I don't think the above error is related to RWMutex or sync.Map, it seems like trying parallel writing and breaking deterministic. But yeah I agree with the temporary solution if this PR resolves them.

yihuang commented 1 year ago

id say for the current iavl this pr is fine as is. In iavl 2.0 we will remove the fastnode system so its only present for a little. @cool-develope @yihuang thoughts?

no problem, since it's simpler.

tac0turtle commented 1 year ago

@mergifyio backport release/v1.x.x

mergify[bot] commented 1 year ago

backport release/v1.x.x

✅ Backports have been created

* [#825 feat: Support concurrency for IAVL and fix Racing conditions (backport #805)](https://github.com/cosmos/iavl/pull/825) has been created for branch `release/v1.x.x`
mattverse commented 1 year ago

@tac0turtle Can we get this in for sdk v0.50?

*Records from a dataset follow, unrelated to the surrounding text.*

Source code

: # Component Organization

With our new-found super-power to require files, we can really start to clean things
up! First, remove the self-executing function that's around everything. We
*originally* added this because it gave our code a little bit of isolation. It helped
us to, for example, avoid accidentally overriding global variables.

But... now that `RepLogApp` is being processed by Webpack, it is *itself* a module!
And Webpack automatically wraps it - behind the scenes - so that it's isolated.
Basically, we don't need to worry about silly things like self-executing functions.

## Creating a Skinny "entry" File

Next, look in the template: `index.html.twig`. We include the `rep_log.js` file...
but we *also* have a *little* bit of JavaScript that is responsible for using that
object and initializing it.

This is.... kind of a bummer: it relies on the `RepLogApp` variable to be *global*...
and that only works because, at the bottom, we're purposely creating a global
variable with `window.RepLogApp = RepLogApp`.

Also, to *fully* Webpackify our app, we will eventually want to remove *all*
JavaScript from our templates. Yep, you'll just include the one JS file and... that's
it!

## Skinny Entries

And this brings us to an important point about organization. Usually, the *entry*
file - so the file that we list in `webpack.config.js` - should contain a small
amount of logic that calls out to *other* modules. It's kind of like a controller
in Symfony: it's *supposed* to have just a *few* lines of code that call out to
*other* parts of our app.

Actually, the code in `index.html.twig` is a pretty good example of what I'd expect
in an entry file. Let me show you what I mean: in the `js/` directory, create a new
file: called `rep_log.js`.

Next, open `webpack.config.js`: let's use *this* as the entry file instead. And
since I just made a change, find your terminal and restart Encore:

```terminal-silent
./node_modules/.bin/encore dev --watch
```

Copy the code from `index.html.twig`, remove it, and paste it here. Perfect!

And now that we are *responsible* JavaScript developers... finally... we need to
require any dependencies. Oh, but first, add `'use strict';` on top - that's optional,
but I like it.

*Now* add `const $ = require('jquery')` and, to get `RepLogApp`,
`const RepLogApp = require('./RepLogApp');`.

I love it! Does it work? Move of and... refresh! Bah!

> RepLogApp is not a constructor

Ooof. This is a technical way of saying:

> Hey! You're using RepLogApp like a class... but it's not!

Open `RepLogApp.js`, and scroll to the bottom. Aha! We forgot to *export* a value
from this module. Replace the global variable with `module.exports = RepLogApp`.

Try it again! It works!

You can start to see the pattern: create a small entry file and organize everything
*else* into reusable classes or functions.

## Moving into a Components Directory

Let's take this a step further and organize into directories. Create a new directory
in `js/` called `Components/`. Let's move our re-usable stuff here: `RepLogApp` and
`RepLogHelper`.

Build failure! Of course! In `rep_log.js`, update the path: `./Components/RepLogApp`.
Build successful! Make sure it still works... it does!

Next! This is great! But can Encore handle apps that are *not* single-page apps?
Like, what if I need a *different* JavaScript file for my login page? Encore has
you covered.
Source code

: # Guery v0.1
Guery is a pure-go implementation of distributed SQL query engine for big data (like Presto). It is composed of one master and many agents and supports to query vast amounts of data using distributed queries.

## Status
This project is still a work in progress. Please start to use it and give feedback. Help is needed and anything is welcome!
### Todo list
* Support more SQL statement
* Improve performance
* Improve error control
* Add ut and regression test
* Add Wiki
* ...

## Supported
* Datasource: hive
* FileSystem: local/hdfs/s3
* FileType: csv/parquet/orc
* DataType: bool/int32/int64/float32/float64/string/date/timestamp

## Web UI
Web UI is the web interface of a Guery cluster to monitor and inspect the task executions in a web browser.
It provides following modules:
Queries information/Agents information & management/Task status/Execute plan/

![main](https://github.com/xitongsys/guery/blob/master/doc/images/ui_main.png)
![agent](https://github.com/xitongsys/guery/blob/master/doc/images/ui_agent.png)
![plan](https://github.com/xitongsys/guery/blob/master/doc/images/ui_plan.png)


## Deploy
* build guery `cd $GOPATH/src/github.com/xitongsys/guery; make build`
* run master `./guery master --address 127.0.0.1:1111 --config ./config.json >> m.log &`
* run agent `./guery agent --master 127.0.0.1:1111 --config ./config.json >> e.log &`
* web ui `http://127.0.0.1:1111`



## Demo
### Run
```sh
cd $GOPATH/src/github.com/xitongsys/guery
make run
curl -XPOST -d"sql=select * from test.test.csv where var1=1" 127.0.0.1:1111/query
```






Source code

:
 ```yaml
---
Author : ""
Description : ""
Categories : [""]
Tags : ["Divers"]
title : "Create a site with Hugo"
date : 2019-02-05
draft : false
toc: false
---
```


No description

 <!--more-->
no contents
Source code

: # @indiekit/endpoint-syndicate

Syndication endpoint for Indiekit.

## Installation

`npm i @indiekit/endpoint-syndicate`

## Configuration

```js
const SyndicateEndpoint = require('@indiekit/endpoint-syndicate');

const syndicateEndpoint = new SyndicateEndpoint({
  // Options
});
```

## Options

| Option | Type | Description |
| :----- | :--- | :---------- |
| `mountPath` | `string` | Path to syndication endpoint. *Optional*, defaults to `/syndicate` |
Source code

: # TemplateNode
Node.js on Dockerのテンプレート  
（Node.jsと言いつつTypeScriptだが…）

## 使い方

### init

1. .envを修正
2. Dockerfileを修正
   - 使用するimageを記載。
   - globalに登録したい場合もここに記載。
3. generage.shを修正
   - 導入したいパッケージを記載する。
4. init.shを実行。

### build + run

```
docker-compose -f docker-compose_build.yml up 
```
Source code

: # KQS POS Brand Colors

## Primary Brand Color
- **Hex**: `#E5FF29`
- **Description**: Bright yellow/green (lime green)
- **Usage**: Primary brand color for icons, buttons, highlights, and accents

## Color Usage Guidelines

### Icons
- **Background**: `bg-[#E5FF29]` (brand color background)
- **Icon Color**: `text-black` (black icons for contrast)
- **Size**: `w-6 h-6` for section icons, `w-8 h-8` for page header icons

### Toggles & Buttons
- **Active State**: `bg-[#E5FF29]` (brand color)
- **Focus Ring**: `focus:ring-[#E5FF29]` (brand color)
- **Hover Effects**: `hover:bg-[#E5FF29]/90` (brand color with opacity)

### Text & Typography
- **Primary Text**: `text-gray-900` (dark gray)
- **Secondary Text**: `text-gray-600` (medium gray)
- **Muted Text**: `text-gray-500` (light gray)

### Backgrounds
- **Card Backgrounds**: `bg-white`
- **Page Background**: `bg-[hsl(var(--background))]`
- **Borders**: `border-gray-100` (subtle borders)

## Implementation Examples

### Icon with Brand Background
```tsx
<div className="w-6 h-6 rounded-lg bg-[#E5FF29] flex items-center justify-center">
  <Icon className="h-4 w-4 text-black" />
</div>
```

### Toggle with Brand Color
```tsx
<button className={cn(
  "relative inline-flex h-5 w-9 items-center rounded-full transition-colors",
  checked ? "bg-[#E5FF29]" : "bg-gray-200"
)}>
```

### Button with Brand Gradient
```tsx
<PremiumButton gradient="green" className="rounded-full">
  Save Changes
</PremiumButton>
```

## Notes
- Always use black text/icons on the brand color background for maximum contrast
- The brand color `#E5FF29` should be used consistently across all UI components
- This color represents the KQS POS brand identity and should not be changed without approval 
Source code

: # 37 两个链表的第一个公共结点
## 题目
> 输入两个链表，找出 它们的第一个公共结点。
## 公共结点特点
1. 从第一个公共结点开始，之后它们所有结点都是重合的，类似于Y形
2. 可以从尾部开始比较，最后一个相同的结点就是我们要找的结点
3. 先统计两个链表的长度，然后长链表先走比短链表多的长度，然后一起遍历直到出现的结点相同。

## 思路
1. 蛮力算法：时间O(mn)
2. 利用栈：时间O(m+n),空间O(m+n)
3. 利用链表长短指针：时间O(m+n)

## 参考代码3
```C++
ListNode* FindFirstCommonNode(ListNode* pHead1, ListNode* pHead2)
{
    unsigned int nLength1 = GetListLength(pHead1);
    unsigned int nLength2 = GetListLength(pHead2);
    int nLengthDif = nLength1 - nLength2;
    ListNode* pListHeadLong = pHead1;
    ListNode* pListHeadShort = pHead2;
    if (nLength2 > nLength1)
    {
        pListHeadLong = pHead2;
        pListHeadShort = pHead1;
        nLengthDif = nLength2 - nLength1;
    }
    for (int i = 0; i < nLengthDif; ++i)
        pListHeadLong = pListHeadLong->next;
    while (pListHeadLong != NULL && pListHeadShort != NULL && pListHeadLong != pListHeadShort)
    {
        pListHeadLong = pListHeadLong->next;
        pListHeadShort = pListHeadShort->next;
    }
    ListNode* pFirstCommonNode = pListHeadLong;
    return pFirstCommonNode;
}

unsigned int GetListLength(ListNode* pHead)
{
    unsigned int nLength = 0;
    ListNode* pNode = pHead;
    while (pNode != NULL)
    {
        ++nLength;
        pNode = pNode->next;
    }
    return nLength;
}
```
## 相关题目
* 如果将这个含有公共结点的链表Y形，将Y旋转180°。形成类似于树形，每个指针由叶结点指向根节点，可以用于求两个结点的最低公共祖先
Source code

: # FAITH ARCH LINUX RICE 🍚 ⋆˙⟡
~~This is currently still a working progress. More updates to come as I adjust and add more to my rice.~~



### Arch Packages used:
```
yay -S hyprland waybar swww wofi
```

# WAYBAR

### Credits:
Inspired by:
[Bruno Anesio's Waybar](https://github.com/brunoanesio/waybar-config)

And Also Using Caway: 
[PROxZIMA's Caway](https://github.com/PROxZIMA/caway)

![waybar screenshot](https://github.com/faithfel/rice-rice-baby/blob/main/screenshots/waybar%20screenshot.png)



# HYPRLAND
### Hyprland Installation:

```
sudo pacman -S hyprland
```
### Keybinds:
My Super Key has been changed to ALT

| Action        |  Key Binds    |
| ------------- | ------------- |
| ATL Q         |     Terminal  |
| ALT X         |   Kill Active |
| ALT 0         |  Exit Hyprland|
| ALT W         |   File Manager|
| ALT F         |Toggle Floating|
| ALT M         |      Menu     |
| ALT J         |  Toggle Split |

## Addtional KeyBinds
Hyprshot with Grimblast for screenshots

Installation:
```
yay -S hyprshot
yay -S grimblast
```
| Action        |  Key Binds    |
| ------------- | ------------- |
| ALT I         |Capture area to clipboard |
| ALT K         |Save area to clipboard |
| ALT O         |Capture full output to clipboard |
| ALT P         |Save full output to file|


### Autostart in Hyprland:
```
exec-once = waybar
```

tac0turtle commented 1 year ago

yup already backported, we will test it on existing chains for a bit then cut the final release alongside the sdk eden release

mattverse commented 1 year ago

Sweet, should I also create subsequent PRs for old major versions so that its compatible with old sdk versions as well? It's not state breaking so should be patchable

tac0turtle commented 1 year ago

we would need to backport it to v0.20 for older versions. We can do this and bump the old ones.

mattverse commented 1 year ago

ok so the step would be first backport to v0.20 and then we'd be able to bump the older ones. Do you want me to handle merge conflicts for backporting it to v0.20?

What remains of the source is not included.